Visite des hauteurs, de Meursault à Gevrey : galerie de styles
Meursault “Perrières hautes”
La partie supérieure du climat des Perrières condense l’essence du calcaire : le nez s’ouvre sur des notes de citron confit et de silex, la bouche file droite, pure, effilée. Moins de chair qu’en bas, mais une énergie vibrante. Dégusté en 2019 chez un vigneron de Blagny : le vin évoquait la rosée du matin sur des galets blancs, avec une pointe saline stimulante.
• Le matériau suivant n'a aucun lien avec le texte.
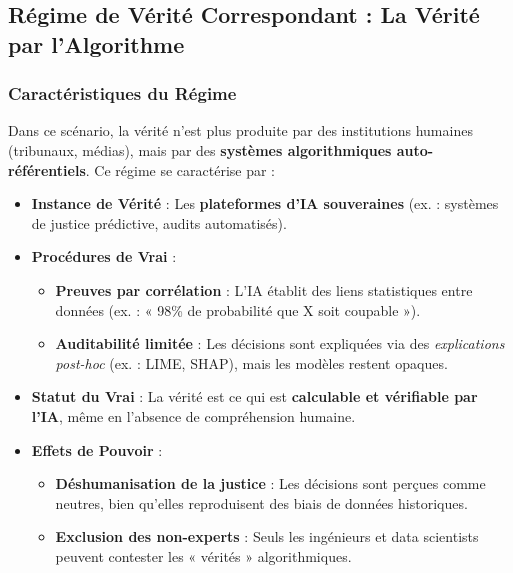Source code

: \documentclass[a4paper,12pt]{report}
\begin{document}
	\subsection*{Régime de Vérité Correspondant : La Vérité par l’Algorithme}
	\subsubsection{Caractéristiques du Régime}
	Dans ce scénario, la vérité n’est plus produite par des institutions humaines (tribunaux, médias), mais par des \textbf{systèmes algorithmiques auto-référentiels}. Ce régime se caractérise par :
	\begin{itemize}
		\item \textbf{Instance de Vérité} : Les \textbf{plateformes d’IA souveraines} (ex. : systèmes de justice prédictive, audits automatisés).
		\item \textbf{Procédures de Vrai} :
		\begin{itemize}
			\item \textbf{Preuves par corrélation} : L’IA établit des liens statistiques entre données (ex. : « 98\% de probabilité que X soit coupable »).
			\item \textbf{Auditabilité limitée} : Les décisions sont expliquées via des \textit{explications post-hoc} (ex. : LIME, SHAP), mais les modèles restent opaques.
		\end{itemize}
		\item \textbf{Statut du Vrai} : La vérité est ce qui est \textbf{calculable et vérifiable par l’IA}, même en l’absence de compréhension humaine.
		\item \textbf{Effets de Pouvoir} :
		\begin{itemize}
			\item \textbf{Déshumanisation de la justice} : Les décisions sont perçues comme neutres, bien qu’elles reproduisent des biais de données historiques.
			\item \textbf{Exclusion des non-experts} : Seuls les ingénieurs et data scientists peuvent contester les « vérités » algorithmiques.
		\end{itemize}
	\end{itemize}
	
\end{document}
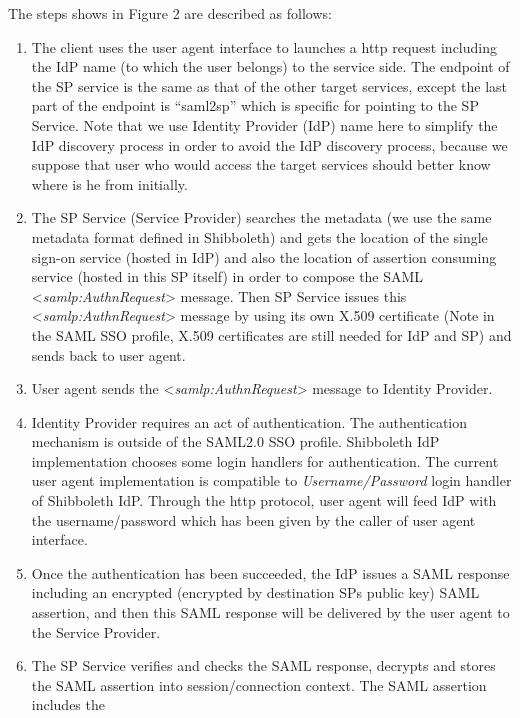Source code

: \documentclass{article}
\newcommand\liststyleLv{%
\renewcommand\theenumi{\arabic{enumi}}
\renewcommand\theenumii{\arabic{enumii}}
\renewcommand\theenumiii{\arabic{enumiii}}
\renewcommand\theenumiv{\arabic{enumiv}}
\renewcommand\labelenumi{\theenumi.}
\renewcommand\labelenumii{\theenumii.}
\renewcommand\labelenumiii{\theenumiii.}
\renewcommand\labelenumiv{\theenumiv.}
}
\begin{document}
The steps shows in Figure 2 are described as follows:

\liststyleLv
\begin{enumerate}
\item The client uses the user agent interface to launches a http
request including the IdP name (to which the user belongs) to the
service side. The endpoint of the SP service is the same as that of the
other target services, except the last part of the endpoint is
{\textquotedblleft}saml2sp{\textquotedblright} which is specific for
pointing to the SP Service. Note that we use Identity Provider (IdP)
name here to simplify the IdP discovery process in order to avoid the
IdP discovery process, because we suppose that user who would access
the target services should better know where is he from initially.
\item The SP Service (Service Provider) searches the metadata (we use
the same metadata format defined in Shibboleth) and gets the location
of the single sign-on service (hosted in IdP) and also the location of
assertion consuming service (hosted in this SP itself) in order to
compose the SAML {\textless}\textit{samlp:AuthnRequest}{\textgreater}
message. Then SP Service issues this
{\textless}\textit{samlp:AuthnRequest}{\textgreater} message by using
its own X.509 certificate (Note in the SAML SSO profile, X.509
certificates are still needed for IdP and SP) and sends back to user
agent.
\item User agent sends the
{\textless}\textit{samlp:AuthnRequest}{\textgreater} message to
Identity Provider.
\item Identity Provider requires an act of authentication. The
authentication mechanism is outside of the SAML2.0 SSO profile.
Shibboleth IdP implementation chooses some login handlers for
authentication. The current user agent implementation is compatible to
\textit{Username/Password} login handler of Shibboleth IdP. Through the
http protocol, user agent will feed IdP with the username/password
which has been given by the caller of user agent interface.
\item Once the authentication has been succeeded, the IdP issues a SAML
response including an encrypted (encrypted by destination
SP{\textquotesingle}s public key) SAML assertion, and then this SAML
response will be delivered by the user agent to the Service Provider. 
\item The SP Service verifies and checks the SAML response, decrypts and
stores the SAML assertion into session/connection context. The SAML
assertion includes the

\end{enumerate}
\end{document}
Puligny-Montrachet “La Garenne”
En montant, la minéralité se fait plus précise, la sensation presque « pierreuse ». Les blancs de ces parcelles exhalent la verveine, les agrumes, ils sont tendus comme l’arc d’un violon, moins démonstratifs que le bas, mais terriblement persistants.
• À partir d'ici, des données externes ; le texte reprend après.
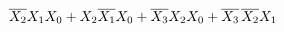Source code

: \documentclass[preview]{standalone}
\begin{document}
\begin{align*}
\overline{X_2}X_1X_0+X_2\overline{X_1}X_0+\overline{X_3}X_2X_0+\overline{X_3}\hspace{0.05cm}\overline{X_2}X_1
\end{align*}
\end{document}
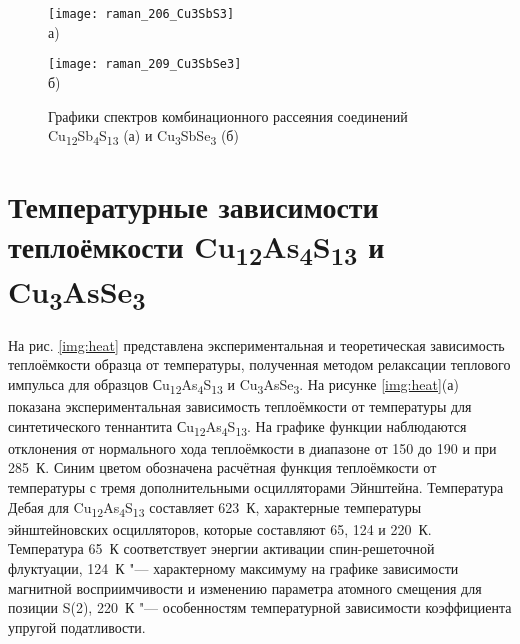 \begin{figure}[p!]
  \begin{minipage}[ht]{0.9\linewidth}\centering
    \texttt{[image: raman\_206\_Cu3SbS3]} \\ а)
  \end{minipage}
  \vfill
  \begin{minipage}[ht]{0.9\linewidth}\centering
    \texttt{[image: raman\_209\_Cu3SbSe3]} \\ б)
  \end{minipage}

      \caption[Графики спектров комбинационного рассеяния соединений Cu\textsubscript{12}Sb\textsubscript{4}S\textsubscript{13} (а) и Cu\textsubscript{3}SbSe\textsubscript{3} (б)]{Графики спектров комбинационного рассеяния соединений Cu\textsubscript{12}Sb\textsubscript{4}S\textsubscript{13} (а) и Cu\textsubscript{3}SbSe\textsubscript{3} (б)}
    \label{img:raman2}
\end{figure}


\newpage

\section{Температурные зависимости теплоёмкости Cu\textsubscript{12}As\textsubscript{4}S\textsubscript{13} и Cu\textsubscript{3}AsSe\textsubscript{3}} \label{sect4_4}

На рис. \ref{img:heat} представлена экспериментальная и теоретическая зависимость теплоёмкости  образца от температуры, полученная методом релаксации теплового импульса для образцов Сu\textsubscript{12}As\textsubscript{4}S\textsubscript{13} и Cu\textsubscript{3}AsSe\textsubscript{3}.
На рисунке \ref{img:heat}(а) показана экспериментальная зависимость теплоёмкости от температуры для синтетического теннантита Сu\textsubscript{12}As\textsubscript{4}S\textsubscript{13}. На графике функции наблюдаются отклонения от нормального хода теплоёмкости в диапазоне от 150 до 190 и при 285~К. Синим цветом обозначена расчётная функция теплоёмкости от температуры с тремя дополнительными осцилляторами Эйнштейна. Температура Дебая для Cu\textsubscript{12}As\textsubscript{4}S\textsubscript{13} составляет 623~К, характерные температуры эйнштейновских осцилляторов, которые составляют 65, 124 и 220~К. Температура 65~К соответствует энергии активации спин-решеточной флуктуации\cite{Gainov2008,Gainov_2006}, 124~К "--- характерному максимуму на графике зависимости магнитной восприимчивости и изменению параметра атомного смещения для позиции S(2), 220~К "--- особенностям температурной зависимости коэффициента упругой податливости\cite{bab_81}.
Chambolle-Musigny “Les Amoureuses - partie haute”
Une parcelle qui tutoie le mythe. Dans sa partie supérieure, « Les Amoureuses » donnent un style à la fois aérien et intensément expressif. Les tanins sont comme taillés au laser, la finale s’étire sur la groseille, la rose fanée, l’éclat d’une feuille froissée. Beaucoup de domaines gardent ces raisins séparés dans les meilleurs millésimes pour leur précision et leur race.
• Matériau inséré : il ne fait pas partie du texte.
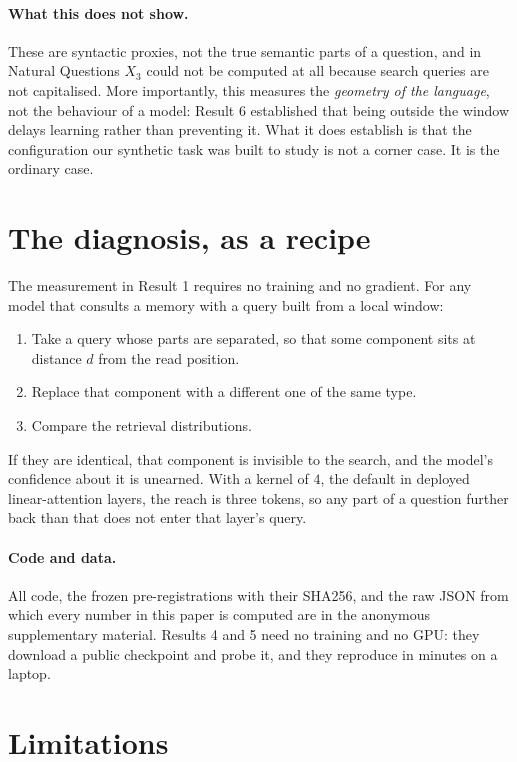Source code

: \documentclass[10pt]{article}
\begin{document}
\paragraph{What this does not show.} These are syntactic proxies, not the true semantic parts of a
question, and in Natural Questions $X_3$ could not be computed at all because search queries are not
capitalised. More importantly, this measures the \emph{geometry of the language}, not the behaviour of
a model: Result 6 established that being outside the window delays learning rather than preventing it.
What it does establish is that the configuration our synthetic task was built to study is not a corner
case. It is the ordinary case.


\section{The diagnosis, as a recipe}

The measurement in Result 1 requires no training and no gradient. For any model that consults a memory
with a query built from a local window:

\begin{enumerate}
\item Take a query whose parts are separated, so that some component sits at distance $d$ from the read
position.
\item Replace that component with a different one of the same type.
\item Compare the retrieval distributions.
\end{enumerate}

If they are identical, that component is invisible to the search, and the model's confidence about it
is unearned. With a kernel of $4$, the default in deployed linear-attention layers, the reach is three
tokens, so any part of a question further back than that does not enter that layer's query.

\paragraph{Code and data.} All code, the frozen pre-registrations with their SHA256, and the raw JSON
from which every number in this paper is computed are in the anonymous supplementary material.
Results 4 and 5 need no training and no GPU: they download a public checkpoint and probe it, and they
reproduce in minutes on a laptop.

\section{Limitations}
\end{document}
Vosne-Romanée “Les Beaux Monts, haut coteau”
Juste au-dessus de la ligne des Grands Crus, la pente s’accentue, la terre blanchit. Ici, le vin se distingue par son énergie, ses arômes éthérés (framboise sauvage, violette, poivre blanc), sa persistance racée. À l’aveugle, certains dégustateurs évoquent parfois Volnay ou les crus du nord, surprenant pour Vosne !
Gevrey-Chambertin “Lavaux et Estournelles St-Jacques, partie haute”
Plus haut vers la combe de Lavaux, les rouges perdent un brin de puissance mais gagnent en sève, en franchise minérale. Le tannin est serré, le fruit acidulé, la bouche s’étire sur une finale fumée.